Dis you see any benefit of using carpro reflect as a finishing polish after using final master polish? I consider final master polish to be a great finishes with serious brightness and gloss and of course no need for further refinement.'

:thumb:


----------



## Blueberry (Aug 10, 2007)

@efib - my car is a darker red than yours. Mine is metallic red and can look like burgundy red on overcast days.
I've seen two red cars now that have had PA products used on them and both had incredulous glow and brightness to them. PA certainly seem to to do some great products so excited to get using them 😃


----------



## efib (Sep 18, 2012)

Blueberry said:


> @efib - my car is a darker red than yours. Mine is metallic red and can look like burgundy red on overcast days.
> I've seen two red cars now that have had PA products used on them and both had incredulous glow and brightness to them. PA certainly seem to to do some great products so excited to get using them 😃


Yours is way nicer  famous looks promising , I want to see its durability .. 12 months seems really good to be true , for a daily driver at least .
I think that PA has nice products and they will suit your deep red. I want to see what's next in their line


----------



## shaunwistow (May 13, 2011)

Excellent work yet again Kostas, look forward to meeting you again soon for a few beers


----------



## wanner69 (Mar 14, 2010)

Brilliant work kostas :thumb:


----------



## Alex L (Oct 25, 2005)

efib said:


> @ Alex L let me know about the new aqua , mine will need to be replaced at some point ! Flake never got my attention :/
> Indeed they don't have them at the European sites , I like Cali scents way too much but I would like to try them , how much did it cost ?
> Bella rosso was the wax dedicated to red color and there were for other colors too. With the carnauba creation prices I'll stick with the waxes I already have and maybe the coatings.:


hopefully I may get to try it this weekend to compare to other stuff.

I only really bought the Flake out of intrigue and I would only really use it for a weekend/garage queen car that only sees sunshine.

I've not tried the Cali scents, I'll have to drop hints to Chuan who runs PA NZ.

The Natural blend seems really nice so far, to me it really smells of lemon meringue pie.
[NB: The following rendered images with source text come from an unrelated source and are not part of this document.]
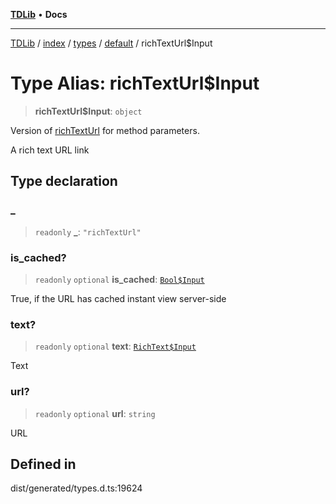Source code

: [**TDLib**](../../../../../../README.md) • **Docs**

***

[TDLib](../../../../../../modules.md) / [index](../../../../../README.md) / [types](../../../README.md) / [default](../README.md) / richTextUrl$Input

# Type Alias: richTextUrl$Input

> **richTextUrl$Input**: `object`

Version of [richTextUrl](richTextUrl.md) for method parameters.

A rich text URL link

## Type declaration

### \_

> `readonly` **\_**: `"richTextUrl"`

### is\_cached?

> `readonly` `optional` **is\_cached**: [`Bool$Input`](Bool$Input.md)

True, if the URL has cached instant view server-side

### text?

> `readonly` `optional` **text**: [`RichText$Input`](RichText$Input.md)

Text

### url?

> `readonly` `optional` **url**: `string`

URL

## Defined in

dist/generated/types.d.ts:19624
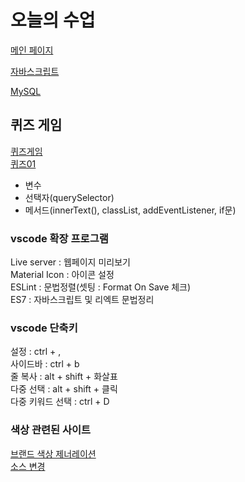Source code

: # 오늘의 수업
[메인 페이지](https://hyunminkim93.github.io/class2024/)   

[자바스크립트](https://hyunminkim93.github.io/class2024/javascript/index.html)  

[MySQL](https://hyunminkim93.github.io/class2024/mysql/index.html)  

## 퀴즈 게임
[퀴즈게임](https://hyunminkim93.github.io/class2024/quiz/index.html)   
[퀴즈01](https://hyunminkim93.github.io/class2024/quiz/quiz01.html)   
- 변수   
- 선택자(querySelector)   
- 메서드(innerText(), classList, addEventListener, if문)   
   
   
### vscode 확장 프로그램   
Live server : 웹페이지 미리보기   
Material Icon : 아이콘 설정   
ESLint : 문법정렬(셋팅 : Format On Save 체크)   
ES7 : 자바스크립트 및 리엑트 문법정리     

### vscode 단축키   
설정 : ctrl + ,   
사이드바 : ctrl + b      
줄 복사 : alt + shift + 화살표   
다중 선택 : alt + shift + 클릭   
다중 키워드 선택 : ctrl + D   

### 색상 관련된 사이트
[브랜드 색상 제너레이션](https://huemint.com/brand-intersection/)  
[소스 변경](https://www.sassmeister.com/)    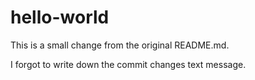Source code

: # hello-world

This is a small change from the original README.md.

I forgot to write down the commit changes text message.
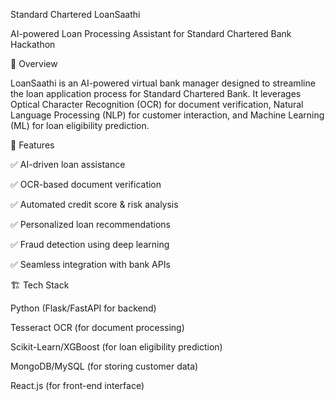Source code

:Standard Chartered LoanSaathi 

AI-powered Loan Processing Assistant for Standard Chartered Bank Hackathon

📌 Overview

LoanSaathi is an AI-powered virtual bank manager designed to streamline the loan application process for Standard Chartered Bank. It leverages Optical Character Recognition (OCR) for document verification, Natural Language Processing (NLP) for customer interaction, and Machine Learning (ML) for loan eligibility prediction.

🎯 Features

✅ AI-driven loan assistance

✅ OCR-based document verification

✅ Automated credit score & risk analysis

✅ Personalized loan recommendations

✅ Fraud detection using deep learning

✅ Seamless integration with bank APIs


🏗️ Tech Stack

Python (Flask/FastAPI for backend)

Tesseract OCR (for document processing)

Scikit-Learn/XGBoost (for loan eligibility prediction)

MongoDB/MySQL (for storing customer data)

React.js (for front-end interface)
I was abit worried it may smell chemically but it's nice. Although my wife doesn't like it as she's pregnant and hates all smells  :lol:

It cost me around NZ$50ish, so about £25/30 (not sure what that is in Euros).

I had the same problem with the Carnauba Creations, just slightly out of my price range but hopefully at some point they change up some of the line up and bring back some of the older line or a new line of nubas at a lower price point.


----------



## CraigQQ (Jan 20, 2011)

Looks great Kotsos / Efib


----------



## efib (Sep 18, 2012)

Alex L said:


> hopefully I may get to try it this weekend to compare to other stuff.
> 
> I only really bought the Flake out of intrigue and I would only really use it for a weekend/garage queen car that only sees sunshine.
> 
> ...


Let me know what you think about it 

Natural blends are pricey so I'll stick with my Cali  ( try Coronado cherry , awesome and lasts 3+ months ! )
Congrats for you and your wife


----------



## -Raven- (Aug 26, 2010)

Top work Kostas! The little red car looks outstanding now mate! Well done! :thumb:


----------



## V3nom (Oct 31, 2012)

Awesome job Kotsos! Always impressive


----------



## Guru (Aug 28, 2013)

Superb stuff! Greek shine all the way.


----------



## Matty77 (Nov 7, 2012)

Lovely job and great write up. Just one thing...what's that mask you're wearing during the C4 application?


----------



## MaxDe (Mar 8, 2012)

Alex L said:


> hopefully I may get to try it this weekend to compare to other stuff.
> 
> I only really bought the Flake out of intrigue and I would only really use it for a weekend/garage queen car that only sees sunshine.
> 
> ...


their natural blend is about 25 euro and yes is not on the site but they still produce it. I quite like my jasmin one and its already 5 months and car still smells nice..
I hope they bring back some old lines too lol..
enjoy the quality Alex!

Great job Kotsos!


----------



## Alex L (Oct 25, 2005)

MaxDe said:


> their natural blend is about 25 euro and yes is not on the site but they still produce it. I quite like my jasmin one and its already 5 months and car still smells nice..
> I hope they bring back some old lines too lol..
> enjoy the quality Alex!
> 
> Great job Kotsos!


They're really subtle yet really pleasant, the trouble is by the time I finish driving anywhere I really want a lemon meringue pie lol.


----------



## Kotsos (May 7, 2011)

Thanks a lot everybody all comments much appreciated



Blueberry said:


> Car looks great. That red looks so vibrant.👍 Great work by the both of you 😃
> 
> I'm waiting for some PA Escalate, Famous and Red Opal to arrive. Can't wait to try them out especially after seeing the results on your car 😃


You will not regret the purchase PA products never fail to impress



AaronGTi said:


> Another great write up from one of Greece's finest detailers.
> 
> Looks better than new now.
> 
> ...


Thanks a lot Aaron.

TBH it was my first time using Master Final polish and I haven't totally master it so it wouldn't safe to say. I think Reflect added a wee extra to the paint and its always a breeze to use



shaunwistow said:


> Excellent work yet again Kostas, look forward to meeting you again soon for a few beers


Thank you Shaun, beers and SWFC FTW



Matty77 said:


> Lovely job and great write up. Just one thing...what's that mask you're wearing during the C4 application?


Thank you Matty, i dont know the brand it is, bought it from industrial shop and it has exchangeable filters. The specific filter is proper for ammonia and silica parts also there are filters for dust etc


----------